Updated: May 4, 2023

Opening our eyes to the giant sangha that keeps us alive.


image courtesy of adobestock.com

Saying grace before a meal wasn’t something I grew up with, but I visited plenty of families who did. The words would come tumbling out of the father’s mouth, or whoever was chosen to say it — and I could never really tell what they were saying. Something about bless us oh lord and these gifts and us to thy service. It always went by in a blur.


Occasionally, on Thanksgiving or Christmas, Mom would arrange it so Dad would say grace. And I liked it when he did. Some ha’ meat but canna’ eat. Some can eat but ha’ no meat. But we ha’ meat and we can eat so let us be thank-ed. Why the old world accent I don’t know, but that’s what he’d say. And he’d say it with feeling. Although it was rare that grace was said at our table, my Dad's version seemed better than the speedmumble I’d heard elsewhere.


When I had my own family, we just ate our meals. We never said grace. I mean, sure, at Thanksgiving we all went around and acknowledged what we were grateful for; but it was only once a year, and it usually took forever to get around the table so we were all glad when it was over.

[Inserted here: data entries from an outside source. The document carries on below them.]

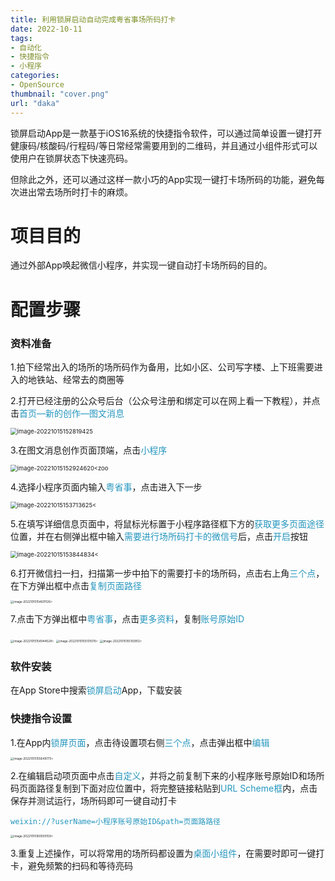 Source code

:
 ```yaml
---
title: 利用锁屏启动自动完成粤省事场所码打卡
date: 2022-10-11
tags:
- 自动化
- 快捷指令
- 小程序
categories: 
- OpenSource
thumbnail: "cover.png"
url: "daka"
---
```




锁屏启动App是一款基于iOS16系统的快捷指令软件，可以通过简单设置一键打开健康码/核酸码/行程码/等日常经常需要用到的二维码，并且通过小组件形式可以使用户在锁屏状态下快速亮码。

但除此之外，还可以通过这样一款小巧的App实现一键打卡场所码的功能，避免每次进出常去场所时打卡的麻烦。

<!--more-->



# 项目目的

通过外部App唤起微信小程序，并实现一键自动打卡场所码的目的。



# 配置步骤

### 资料准备

1.拍下经常出入的场所的场所码作为备用，比如小区、公司写字楼、上下班需要进入的地铁站、经常去的商圈等



2.打开已经注册的公众号后台（公众号注册和绑定可以在网上看一下教程），并点击<font color=#2596be>首页—新的创作—图文消息</font>

<img src="image-20221015152819425.png" alt="image-20221015152819425" style="zoom:67%;" />



3.在图文消息创作页面顶端，点击<font color=#2596be>小程序</font>

<img src="image-20221015152924620.png" alt="image-20221015152924620<zoo" style="zoom:67%;" />



4.选择小程序页面内输入<font color=#2596be>粤省事</font>，点击进入下一步

<img src="image-20221015153713625.png" alt="image-20221015153713625<" style="zoom:67%;" />



5.在填写详细信息页面中，将鼠标光标置于小程序路径框下方的<font color=#2596be>获取更多页面途径</font>位置，并在右侧弹出框中输入<font color=#2596be>需要进行场所码打卡的微信号</font>后，点击<font color=#2596be>开启</font>按钮

<img src="image-20221015153844834.png" alt="image-20221015153844834<" style="zoom:67%;" />



6.打开微信扫一扫，扫描第一步中拍下的需要打卡的场所码，点击右上角<font color=#2596be>三个点</font>，在下方弹出框中点击<font color=#2596be>复制页面路径</font>

<img src="image-20221015154601126.png" alt="image-20221015154601126<" style="zoom:33%;" />



7.点击下方弹出框中<font color=#2596be>粤省事</font>，点击<font color=#2596be>更多资料</font>，复制<font color=#2596be>账号原始ID</font>

<img src="image-20221015154944528.png" alt="image-20221015154944528<" style="zoom:33%;" />



<img src="image-20221015155101079.png" alt="image-20221015155101079<" style="zoom:33%;" />



<img src="image-20221015155150912.png" alt="image-20221015155150912<" style="zoom:33%;" />





### 软件安装

在App Store中搜索<font color=#2596be>锁屏启动</font>App，下载安装



### 快捷指令设置

1.在App内<font color=#2596be>锁屏页面</font>，点击待设置项右侧<font color=#2596be>三个点</font>，点击弹出框中<font color=#2596be>编辑</font>

<img src="image-20221015155649775.png" alt="image-20221015155649775<" style="zoom:33%;" />



2.在编辑启动项页面中点击<font color=#2596be>自定义</font>，并将之前复制下来的小程序账号原始ID和场所码页面路径复制到下面对应位置中，将完整链接粘贴到<font color=#2596be>URL Scheme框</font>内，点击保存并测试运行，场所码即可一键自动打卡

<font color=#2596be>`weixin://?userName=小程序账号原始ID&path=页面路路径`</font>

<img src="image-20221015160005159.png" alt="image-20221015160005159<" style="zoom:33%;" />



3.重复上述操作，可以将常用的场所码都设置为<font color=#2596be>桌面小组件</font>，在需要时即可一键打卡，避免频繁的扫码和等待亮码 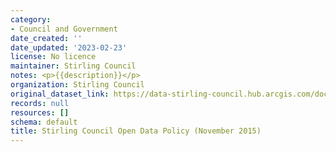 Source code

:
 ```yaml
---
category:
- Council and Government
date_created: ''
date_updated: '2023-02-23'
license: No licence
maintainer: Stirling Council
notes: <p>{{description}}</p>
organization: Stirling Council
original_dataset_link: https://data-stirling-council.hub.arcgis.com/documents/stirling-council::stirling-council-open-data-policy-november-2015
records: null
resources: []
schema: default
title: Stirling Council Open Data Policy (November 2015)
---
```

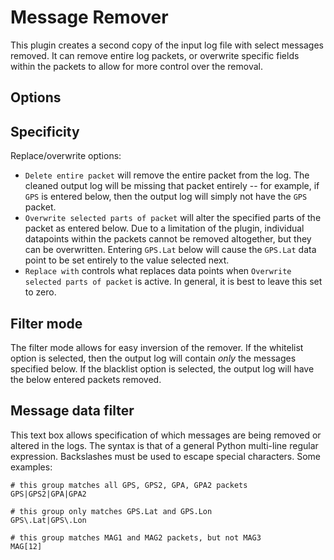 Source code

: # Message Remover

This plugin creates a second copy of the input log file with select messages
removed.  It can remove entire log packets, or overwrite specific fields within
the packets to allow for more control over the removal.

## Options

## Specificity

Replace/overwrite options:

* `Delete entire packet` will remove the entire packet from the log.  The
  cleaned output log will be missing that packet entirely -- for example, if
  `GPS` is entered below, then the output log will simply not have the `GPS`
  packet.
* `Overwrite selected parts of packet` will alter the specified parts of the
  packet as entered below.  Due to a limitation of the plugin, individual
  datapoints within the packets cannot be removed altogether, but they can be
  overwritten.  Entering `GPS.Lat` below will cause the `GPS.Lat` data point to
  be set entirely to the value selected next.
* `Replace with` controls what replaces data points when
  `Overwrite selected parts of packet` is active.  In general, it is best to
  leave this set to zero.

## Filter mode

The filter mode allows for easy inversion of the remover.  If the whitelist
option is selected, then the output log will contain *only* the messages
specified below.  If the blacklist option is selected, the output log will have
the below entered packets removed.

## Message data filter

This text box allows specification of which messages are being removed or
altered in the logs.  The syntax is that of a general Python multi-line regular
expression.  Backslashes must be used to escape special characters.  Some
examples:

```
# this group matches all GPS, GPS2, GPA, GPA2 packets
GPS|GPS2|GPA|GPA2
```

```
# this group only matches GPS.Lat and GPS.Lon
GPS\.Lat|GPS\.Lon
```

```
# this group matches MAG1 and MAG2 packets, but not MAG3
MAG[12]
```

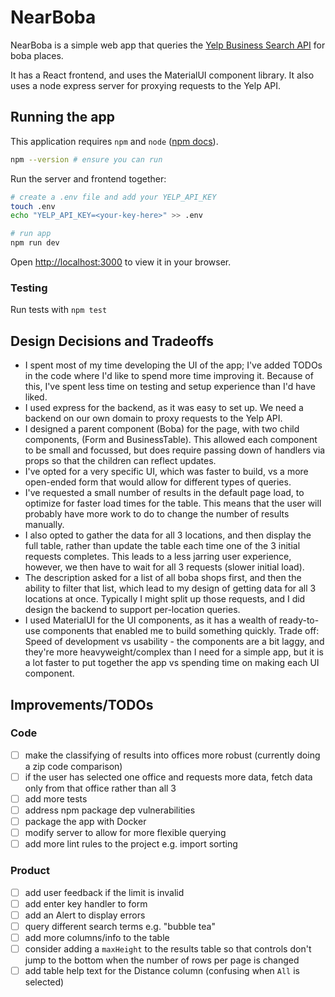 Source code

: # NearBoba

NearBoba is a simple web app that queries the [Yelp Business Search API](https://docs.developer.yelp.com/reference/v3_business_search) for boba places.

It has a React frontend, and uses the MaterialUI component library. It also uses a node express server for proxying requests to the Yelp API.

## Running the app

This application requires `npm` and `node` ([npm docs](https://docs.npmjs.com/downloading-and-installing-node-js-and-npm)).

```bash
npm --version # ensure you can run
```

Run the server and frontend together:

```bash
# create a .env file and add your YELP_API_KEY
touch .env
echo "YELP_API_KEY=<your-key-here>" >> .env

# run app
npm run dev
```

Open [http://localhost:3000](http://localhost:3000) to view it in your browser.

### Testing

Run tests with `npm test`

## Design Decisions and Tradeoffs

- I spent most of my time developing the UI of the app; I've added TODOs in the code where I'd like to spend more time improving it. Because of this, I've spent less time on testing and setup experience than I'd have liked.
- I used express for the backend, as it was easy to set up. We need a backend on our own domain to proxy requests to the Yelp API.
- I designed a parent component (Boba) for the page, with two child components, (Form and BusinessTable). This allowed each component to be small and focussed, but does require passing down of handlers via props so that the children can reflect updates.
- I've opted for a very specific UI, which was faster to build, vs a more open-ended form that would allow for different types of queries.
- I've requested a small number of results in the default page load, to optimize for faster load times for the table. This means that the user will probably have more work to do to change the number of results manually.
- I also opted to gather the data for all 3 locations, and then display the full table, rather than update the table each time one of the 3 initial requests completes. This leads to a less jarring user experience, however, we then have to wait for all 3 requests (slower initial load).
- The description asked for a list of all boba shops first, and then the ability to filter that list, which lead to my design of getting data for all 3 locations at once. Typically I might split up those requests, and I did design the backend to support per-location queries.
- I used MaterialUI for the UI components, as it has a wealth of ready-to-use components that enabled me to build something quickly. Trade off: Speed of development vs usability - the components are a bit laggy, and they're more heavyweight/complex than I need for a simple app, but it is a lot faster to put together the app vs spending time on making each UI component.

## Improvements/TODOs

### Code

- [ ] make the classifying of results into offices more robust (currently doing a zip code comparison)
- [ ] if the user has selected one office and requests more data, fetch data only from that office rather than all 3
- [ ] add more tests
- [ ] address npm package dep vulnerabilities
- [ ] package the app with Docker
- [ ] modify server to allow for more flexible querying
- [ ] add more lint rules to the project e.g. import sorting

### Product

- [ ] add user feedback if the limit is invalid
- [ ] add enter key handler to form
- [ ] add an Alert to display errors
- [ ] query different search terms e.g. "bubble tea"
- [ ] add more columns/info to the table
- [ ] consider adding a `maxHeight` to the results table so that controls don't jump to the bottom when the number of rows per page is changed
- [ ] add table help text for the Distance column (confusing when `All` is selected)
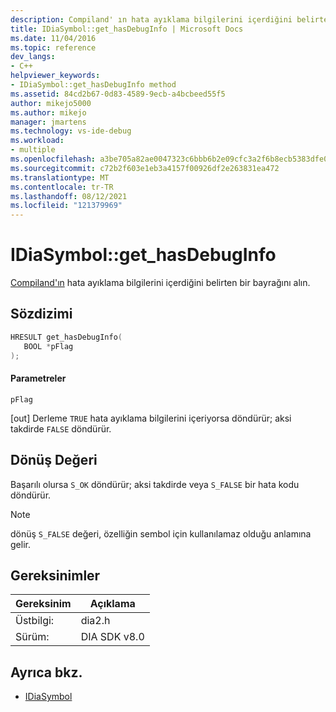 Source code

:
 ```yaml
---
description: Compiland' ın hata ayıklama bilgilerini içerdiğini belirten bir bayrağını alın.
title: IDiaSymbol::get_hasDebugInfo | Microsoft Docs
ms.date: 11/04/2016
ms.topic: reference
dev_langs:
- C++
helpviewer_keywords:
- IDiaSymbol::get_hasDebugInfo method
ms.assetid: 84cd2b67-0d83-4589-9ecb-a4bcbeed55f5
author: mikejo5000
ms.author: mikejo
manager: jmartens
ms.technology: vs-ide-debug
ms.workload:
- multiple
ms.openlocfilehash: a3be705a82ae0047323c6bbb6b2e09cfc3a2f6b8ecb5383dfe030afc5e444d34
ms.sourcegitcommit: c72b2f603e1eb3a4157f00926df2e263831ea472
ms.translationtype: MT
ms.contentlocale: tr-TR
ms.lasthandoff: 08/12/2021
ms.locfileid: "121379969"
---
```

# <a name="idiasymbolget_hasdebuginfo"></a>IDiaSymbol::get_hasDebugInfo
[Compiland'ın](../../debugger/debug-interface-access/compiland.md) hata ayıklama bilgilerini içerdiğini belirten bir bayrağını alın.

## <a name="syntax"></a>Sözdizimi

```C++
HRESULT get_hasDebugInfo(
   BOOL *pFlag
);
```

#### <a name="parameters"></a>Parametreler
 `pFlag`

[out] Derleme `TRUE` hata ayıklama bilgilerini içeriyorsa döndürür; aksi takdirde `FALSE` döndürür.

## <a name="return-value"></a>Dönüş Değeri
 Başarılı olursa `S_OK` döndürür; aksi takdirde veya `S_FALSE` bir hata kodu döndürür.

> [!NOTE]
> dönüş `S_FALSE` değeri, özelliğin sembol için kullanılamaz olduğu anlamına gelir.

## <a name="requirements"></a>Gereksinimler

|Gereksinim|Açıklama|
|-----------------|-----------------|
|Üstbilgi:|dia2.h|
|Sürüm:|DIA SDK v8.0|

## <a name="see-also"></a>Ayrıca bkz.
- [IDiaSymbol](../../debugger/debug-interface-access/idiasymbol.md)
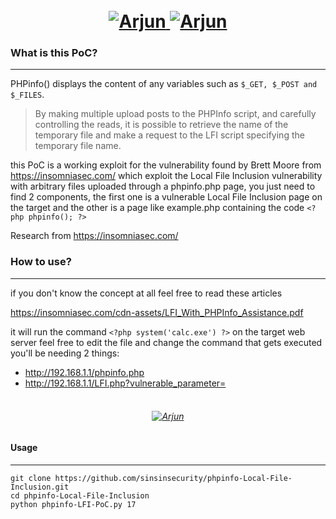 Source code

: <h1 align="center">
  <br>
  <a href="https://github.com/sinsinsecurity/Priest"><img src="https://i.ibb.co/2Kmc5k3/2021-02-13-13-16-29.png" alt="Arjun">
  <img src="https://i.ibb.co/9YvFQcq/2021-02-13-12-30-20.png" alt="Arjun">
  </a>
</h1>





### What is this PoC?

------------


PHPinfo() displays the content of any variables such as `$_GET, $_POST and $_FILES`.

> By making multiple upload posts to the PHPInfo script, and carefully controlling the reads, it is possible to retrieve the name of the temporary file and make a request to the LFI script specifying the temporary file name.

this PoC is a working exploit for the vulnerability found by Brett Moore from https://insomniasec.com/ which exploit the Local File Inclusion vulnerability with arbitrary files uploaded through a phpinfo.php page, you just need to find 2 components, the first one is a vulnerable Local File Inclusion page on the target and the other is a page like example.php containing the code `<?php phpinfo(); ?>`

Research from https://insomniasec.com/


### How to use?

------------


if you don't know the concept at all feel free to read these articles

https://insomniasec.com/cdn-assets/LFI_With_PHPInfo_Assistance.pdf

it will run the command `<?php system('calc.exe') ?>` on the target web server feel free to edit the file and change the command that gets executed
you'll be needing 2 things:
- http://192.168.1.1/phpinfo.php
- http://192.168.1.1/LFI.php?vulnerable_parameter=

<h6 align="center">
  <br>
  <a href="https://i.ibb.co/f8c0n7F/carbon.png"><img src="https://i.ibb.co/f8c0n7F/carbon.png" alt="Arjun"></a>
</h6>


#### Usage

------------


```
git clone https://github.com/sinsinsecurity/phpinfo-Local-File-Inclusion.git
cd phpinfo-Local-File-Inclusion
python phpinfo-LFI-PoC.py 17
```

Now, my children are grown and gone with lives of their own. I’ve been steadily aging into a deeper-minded, softer version of myself as the past few decades have rolled by. And lately, I’ve been privately ‘saying’ my own grace before eating. This involves pausing to think about how many thousands of beings had to cooperate with life for this particular bite of food to end up on my plate. For me.


But I wonder what it would be like to converse about it, while eating, as a way of live-streaming your grace.


Let’s make it a game.


How many different beings can we name and be grateful for knowing that, without them, we wouldn’t have this bite of broccoli to eat. Start with the standard ones: * The farmer who planted the broccoli and cultivated it. * The grocery store manager that stocked it.


But who else? * What about the farmer’s spouse, who keeps the home so the farmer can work? * What about the people who make the boxes that the broccoli goes into? * The truckers who drive it across the country?

* The waitresses at the truck stops?


It can turn into such a creative moment of humility. Reaching into the depths of one bite of broccoli, you might find some grace for:

* the inventor of the harvesting machine.

* the scientists who researched the health benefits of broccoli

(and their spouses, their mentors, their parents, etc.).


Eventually, you will come to the elemental beings. Wind, sun, soil, and rain. The whole creative cycle that keeps us alive.


That’s what real grace is, to me.


Connecting with that which is immeasurably larger than us. Something we can’t truly understand, but we know it’s there — and so before we put the food in our mouths, we join our palms and bow our heads to it, knowing that without this giant, miraculous sangha of farmers, pickers, accountants, trees, tire-makers, road construction workers, rivers, produce managers, grocery store clerks, wind storms, computer geeks that made ApplePay possible, etc., we would not be able to put one mouthful of food in our bodies.